Avec 2,5 millions de voyageurs transportés l’année dernière, à comparer aux 8 millions acheminés en 2019, la chute est rude pour Thalys. Son chiffre d’affaires recule de 70 % en s’établissant à 165,5 millions d’euros. Le résultat est négatif à 137,7 millions d’euros. Le début d’année suit la même tendance que la fin 2020 : l’activité (et la fréquentation des trains) est de -90 %…

Désormais, la compagnie ferroviaire qui relie la France à la Belgique et, au-delà, aux Pays-Bas et à l’Allemagne, table sur une reprise cet été, d’abord avec le retour de la clientèle loisirs, puis, dans un second temps, avec les voyages d’affaires. « La remontée sera progressive. Toutefois, nous ne nous attendons pas à retrouver le niveau d’avant-crise avant courant 2023-début 2024 », commente Bertrand Gosselin, le directeur général de Thalys. Le dirigeant imagine un premier semestre « compliqué » avec un chiffre d’affaires réduit de 50 % par rapport à 2019 et un résultat encore négatif en termes de marge opérationnelle.

D’où la décision de faire appel à des financements externes pour combler les besoins en trésorerie. Thalys est actuellement en discussion avec les banques pour disposer de financements à hauteur de 100 millions d’euros. « Thalys est une société très saine car nous n’avons pas de dettes. Il est donc intéressant d’aller chercher des financements auprès des banques », souligne Bertrand Gosselin.

150 millions d’euros d’économies

Pour passer la crise, un plan d’économie de près de 150 millions d’euros a aussi été lancé l’an dernier et se poursuit. L’adaptation du plan de transport a permis d’économiser 106 millions d’euros. Actuellement, il n’est plus proposé que quatre fréquences entre Paris et Bruxelles, contre 22 en temps normal. La réduction des coûts (avec des dépenses de fonctionnement et d’investissements revues à la baisse et une centaine de postes « budgétaires » supprimés) s’est traduite par des économies de 42 millions. L’entreprise s’est réellement séparée d’une quinzaine de personnes, les autres postes supprimés concernent par exemple des postes existants et non couverts, la fin de CDD…

Reste que, sur le long terme, les prévisions sont « résolument » positives pour la compagnie franco-belge (60 % SNCF, 40 % SNCB). Avant la crise, Thalys connaissait une croissance soutenue. « La croissance devrait reprendre, notamment portée par les préoccupations environnementales et par la volonté des gouvernements et de Bruxelles de favoriser le report modal », affirme le directeur général.

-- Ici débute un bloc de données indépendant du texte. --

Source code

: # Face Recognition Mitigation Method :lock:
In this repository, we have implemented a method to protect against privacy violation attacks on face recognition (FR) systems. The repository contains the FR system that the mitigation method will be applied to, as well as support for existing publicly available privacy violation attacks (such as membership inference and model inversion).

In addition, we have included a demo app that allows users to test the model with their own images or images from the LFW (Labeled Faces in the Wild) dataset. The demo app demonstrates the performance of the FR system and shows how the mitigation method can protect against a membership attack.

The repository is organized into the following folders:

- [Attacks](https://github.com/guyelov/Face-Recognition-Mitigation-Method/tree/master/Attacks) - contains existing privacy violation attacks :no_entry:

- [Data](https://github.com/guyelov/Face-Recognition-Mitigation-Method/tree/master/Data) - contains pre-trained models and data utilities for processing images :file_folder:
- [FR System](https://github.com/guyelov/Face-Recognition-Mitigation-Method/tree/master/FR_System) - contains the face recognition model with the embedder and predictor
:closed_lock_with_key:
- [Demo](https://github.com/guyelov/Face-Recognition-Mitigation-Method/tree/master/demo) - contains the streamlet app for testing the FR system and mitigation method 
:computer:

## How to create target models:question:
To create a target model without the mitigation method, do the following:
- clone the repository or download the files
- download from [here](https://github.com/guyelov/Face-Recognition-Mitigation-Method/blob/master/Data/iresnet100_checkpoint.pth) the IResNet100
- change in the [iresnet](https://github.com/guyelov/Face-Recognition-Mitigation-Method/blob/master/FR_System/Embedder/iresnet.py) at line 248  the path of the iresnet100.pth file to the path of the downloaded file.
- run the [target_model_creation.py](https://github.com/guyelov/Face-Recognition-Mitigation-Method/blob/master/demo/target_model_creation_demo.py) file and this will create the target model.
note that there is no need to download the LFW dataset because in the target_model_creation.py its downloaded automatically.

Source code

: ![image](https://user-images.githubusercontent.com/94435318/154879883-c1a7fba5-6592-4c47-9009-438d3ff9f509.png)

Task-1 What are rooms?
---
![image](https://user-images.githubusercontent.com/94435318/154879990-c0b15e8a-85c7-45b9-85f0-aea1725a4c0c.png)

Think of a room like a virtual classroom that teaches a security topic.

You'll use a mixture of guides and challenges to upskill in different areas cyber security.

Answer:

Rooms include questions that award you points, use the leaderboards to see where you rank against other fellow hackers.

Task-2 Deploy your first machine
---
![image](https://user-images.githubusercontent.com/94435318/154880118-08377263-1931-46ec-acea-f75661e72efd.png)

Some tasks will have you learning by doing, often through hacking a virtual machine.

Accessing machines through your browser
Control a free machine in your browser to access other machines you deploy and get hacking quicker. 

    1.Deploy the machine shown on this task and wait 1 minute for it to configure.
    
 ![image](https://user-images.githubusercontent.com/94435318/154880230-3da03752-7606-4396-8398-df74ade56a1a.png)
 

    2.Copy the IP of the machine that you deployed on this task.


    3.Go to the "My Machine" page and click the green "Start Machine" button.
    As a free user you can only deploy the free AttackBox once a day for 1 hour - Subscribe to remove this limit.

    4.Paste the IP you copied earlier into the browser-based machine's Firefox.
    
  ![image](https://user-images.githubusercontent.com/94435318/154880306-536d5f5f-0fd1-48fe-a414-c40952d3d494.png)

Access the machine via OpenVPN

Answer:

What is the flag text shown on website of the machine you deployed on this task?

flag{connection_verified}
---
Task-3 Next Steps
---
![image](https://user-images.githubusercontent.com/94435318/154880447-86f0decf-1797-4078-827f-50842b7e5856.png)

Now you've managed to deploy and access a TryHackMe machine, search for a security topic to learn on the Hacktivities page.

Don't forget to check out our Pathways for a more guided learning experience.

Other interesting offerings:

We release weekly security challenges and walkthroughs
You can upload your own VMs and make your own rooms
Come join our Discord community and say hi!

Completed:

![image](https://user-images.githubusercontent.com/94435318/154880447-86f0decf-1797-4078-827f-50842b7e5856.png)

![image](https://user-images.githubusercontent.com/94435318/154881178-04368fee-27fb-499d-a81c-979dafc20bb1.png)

Des compagnies aériennes pourraient être tentées de transférer une partie de leurs clients sur le train pour les liaisons les plus courtes. Ainsi, avant la crise, Thalys avait engagé des discussions avec KLM qui souhaitait transférer sur Thalys ses passagers de l’axe Bruxelles – Amsterdam (soit seulement 200 km…). « Le deal était quasi bouclé mais la crise a mis ce projet entre parenthèses », précise Bertrand Gosselin. « Avec le Green Deal, KLM ou d’autres compagnies vont être mises sous pression et les discussions reprendront avec KLM. Il y en aura d’autres », prédit le dirigeant.

Pour profiter du retour de la croissance, le projet de rapprochement avec Eurostar sera relancé. Il reste d’actualité même s’il a été mis en suspens le temps de la crise, affirme Bertrand Gosselin. « Pour le moment, la priorité est de boucler les plans de financements des deux compagnies ».

La crise n’a toutefois pas remis en question les programmes de rénovation du matériel roulant. Le projet baptisé RubY permettra d’offrir plus de place dans les trains à grande vitesse rouge et blanc, plus de luminosité, une nouvelle ambiance, une information embarquée ou encore des toilettes fonctionnant à l’eau claire et non plus chimiquement… La première rame RubY devrait arriver cet été. Pile au moment où Thalys souhaite célébrer ses 25 ans et les 175 ans du Paris – Bruxelles.